Başlık: Ynt: İyi insan olmak ve masonluk
Gönderen: sahasrara - Ekim 05, 2011, 11:43:17 ös
Öncelikle merhaba,

Kötülüğün ortaya çıkışı hakkındaki sorguyu yanlış yaptığını düşünüyorum.

Öncelikle insan ırkı özgür irade ile ortaya çıkmıştır. Bizi hayvanlardan ayıran belli şeylerin başında algıladığımız veriler aracılığıyla yeni düşüncelere ulaşabilmek gelir. Fakat bu ayrıcalığımızı, zamanımızı belli döngülerle harcayarak yok edersek, yaratıcılığımızı ve yenilikçiliğimizi yok etmiş oluruz.

Bana göre kötülük, tanrının verdiği özgür iradeyi kutsal idealler uğruna kullanmamaktan doğar. Bunun sebebi özgür iradeyi bilgi edinmek için kullanmak, ama yetersiz kullanmaktır. Belli bir aydınlanma seviyesine gelmeden etki-tepki ye maruz kalarak, egoist veya psikolojik takıntılar uğrunda davranış geliştirmek, kötülük yapmak olarak geçmeli bence. GERÇEK KİMLİĞİNİ keşfedememiş insanlar 90% dan fazla bir çoğunluktalar. Gerçek kimlikten kastettiğim şey şudur; sen isminle varolmazsın, varlığınla varolursun. Varlığın da belli bir ruhani sistemin parçasıdır, hükumetin parçası değildir. Seni insan olarak sen yapan bütün değerler, tanrıdan farklı otoriteler tarafından hükmedildiği takdirde, yoksundur veya ruhunu satmışsındır.

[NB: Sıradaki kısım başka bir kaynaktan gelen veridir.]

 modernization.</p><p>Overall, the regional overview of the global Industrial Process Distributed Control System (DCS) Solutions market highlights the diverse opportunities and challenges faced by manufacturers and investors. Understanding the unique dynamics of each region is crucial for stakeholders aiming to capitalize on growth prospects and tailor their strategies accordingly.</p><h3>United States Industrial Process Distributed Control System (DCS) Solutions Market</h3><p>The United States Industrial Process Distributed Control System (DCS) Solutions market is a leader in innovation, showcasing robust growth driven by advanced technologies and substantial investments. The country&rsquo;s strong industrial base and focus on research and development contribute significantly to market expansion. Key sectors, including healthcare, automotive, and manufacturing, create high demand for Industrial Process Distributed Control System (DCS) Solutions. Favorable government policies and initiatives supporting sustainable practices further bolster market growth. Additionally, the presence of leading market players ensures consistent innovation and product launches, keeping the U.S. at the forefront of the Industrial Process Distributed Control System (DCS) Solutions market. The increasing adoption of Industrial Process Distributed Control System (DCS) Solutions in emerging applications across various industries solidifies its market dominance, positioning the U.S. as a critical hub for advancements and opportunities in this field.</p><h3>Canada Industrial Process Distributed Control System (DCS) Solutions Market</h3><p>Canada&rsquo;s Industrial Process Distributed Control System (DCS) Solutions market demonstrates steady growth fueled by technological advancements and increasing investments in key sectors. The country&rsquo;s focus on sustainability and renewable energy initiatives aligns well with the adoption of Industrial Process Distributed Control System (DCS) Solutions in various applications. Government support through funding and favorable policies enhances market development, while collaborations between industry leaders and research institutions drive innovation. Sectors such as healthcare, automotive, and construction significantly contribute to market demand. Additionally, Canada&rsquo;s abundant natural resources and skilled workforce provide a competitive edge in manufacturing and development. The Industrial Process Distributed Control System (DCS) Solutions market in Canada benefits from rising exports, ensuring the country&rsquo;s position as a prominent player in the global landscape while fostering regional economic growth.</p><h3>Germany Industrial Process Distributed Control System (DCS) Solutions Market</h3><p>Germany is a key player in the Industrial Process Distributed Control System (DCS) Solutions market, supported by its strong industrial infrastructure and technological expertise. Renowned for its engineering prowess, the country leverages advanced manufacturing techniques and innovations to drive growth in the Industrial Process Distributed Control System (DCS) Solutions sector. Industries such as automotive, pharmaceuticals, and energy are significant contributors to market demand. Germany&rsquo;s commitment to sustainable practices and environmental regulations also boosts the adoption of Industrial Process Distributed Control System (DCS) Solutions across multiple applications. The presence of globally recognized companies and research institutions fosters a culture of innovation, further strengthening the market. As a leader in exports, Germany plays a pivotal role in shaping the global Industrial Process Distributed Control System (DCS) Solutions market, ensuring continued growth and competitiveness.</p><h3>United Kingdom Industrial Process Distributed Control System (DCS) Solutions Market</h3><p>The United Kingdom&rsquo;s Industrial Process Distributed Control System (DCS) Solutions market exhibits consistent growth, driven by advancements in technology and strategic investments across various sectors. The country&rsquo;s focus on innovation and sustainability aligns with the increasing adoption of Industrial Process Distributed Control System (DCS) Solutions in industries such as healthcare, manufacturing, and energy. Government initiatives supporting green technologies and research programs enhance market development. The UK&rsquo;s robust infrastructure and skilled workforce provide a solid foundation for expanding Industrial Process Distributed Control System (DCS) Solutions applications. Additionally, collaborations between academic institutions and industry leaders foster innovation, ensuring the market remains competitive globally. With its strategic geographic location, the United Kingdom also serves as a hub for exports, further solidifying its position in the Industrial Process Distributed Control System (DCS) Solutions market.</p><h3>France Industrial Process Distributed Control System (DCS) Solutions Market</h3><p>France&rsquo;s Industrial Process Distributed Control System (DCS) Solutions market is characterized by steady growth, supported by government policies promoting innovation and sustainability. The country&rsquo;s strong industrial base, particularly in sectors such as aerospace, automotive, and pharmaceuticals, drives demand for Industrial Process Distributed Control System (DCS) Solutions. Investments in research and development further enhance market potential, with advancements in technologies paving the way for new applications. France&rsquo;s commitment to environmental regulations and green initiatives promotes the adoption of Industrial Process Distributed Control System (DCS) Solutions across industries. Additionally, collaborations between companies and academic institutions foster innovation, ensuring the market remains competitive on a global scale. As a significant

Buna rağmen kötülük yine de kişiye göre değişken. Hangi bakış açısına göre neye göre kötü? Ben bakış açımı her zaman tanrısal olana göre koyuyorum, ve varsayımımı da burdan yapıyorum. İllegal-legal kavramları, toplumun beklentileri ve sosyallik, ahlak gibi kavramları reddederek büyük bir keşfe çıktım uzun süre. Kendimi ateist zannederdim, fakat içten içe farketmeden kutsal olana doğru ilerlediğimi düşünmeye başladım. İç dünyamı keşfettim. Doğayı keşfettim. Öyle bir noktaya geldim ki "müslümanım" diyen insanların farkında olmadan sahtekarlık yaptıklarını düşünmeye başladım. Önemli olan kelime değil ki ? Önemli olan o kelimenin sembolize etmeye çalıştığı değer. Önemli olan, hiç bişey söylenmediği halde o hissi içinizde taşıyabilmeniz. Gelip geçici olmayan bişeyin parçası olduğunuzu farketmek ve hayatınızı buna göre şekillendirmek.

Yani kötü olan tanrıyı tanımamaktan gelir, sevecen bi insan olamamaktan gelir. Hayata öyle bi geliyoruz ki, okyanusun ortasında kayıkla doğmuş gibiyiz. Kimisi bulduğu ilk kara parçasına saplanıp kalıyo, kimisi de keşfetmeye devam edip keşfettiklerini tartışmak yerine, bilen insanlarla beraber o "en büyük ve güzel olan" kara parçasına insanları toplamaya çalışıyor.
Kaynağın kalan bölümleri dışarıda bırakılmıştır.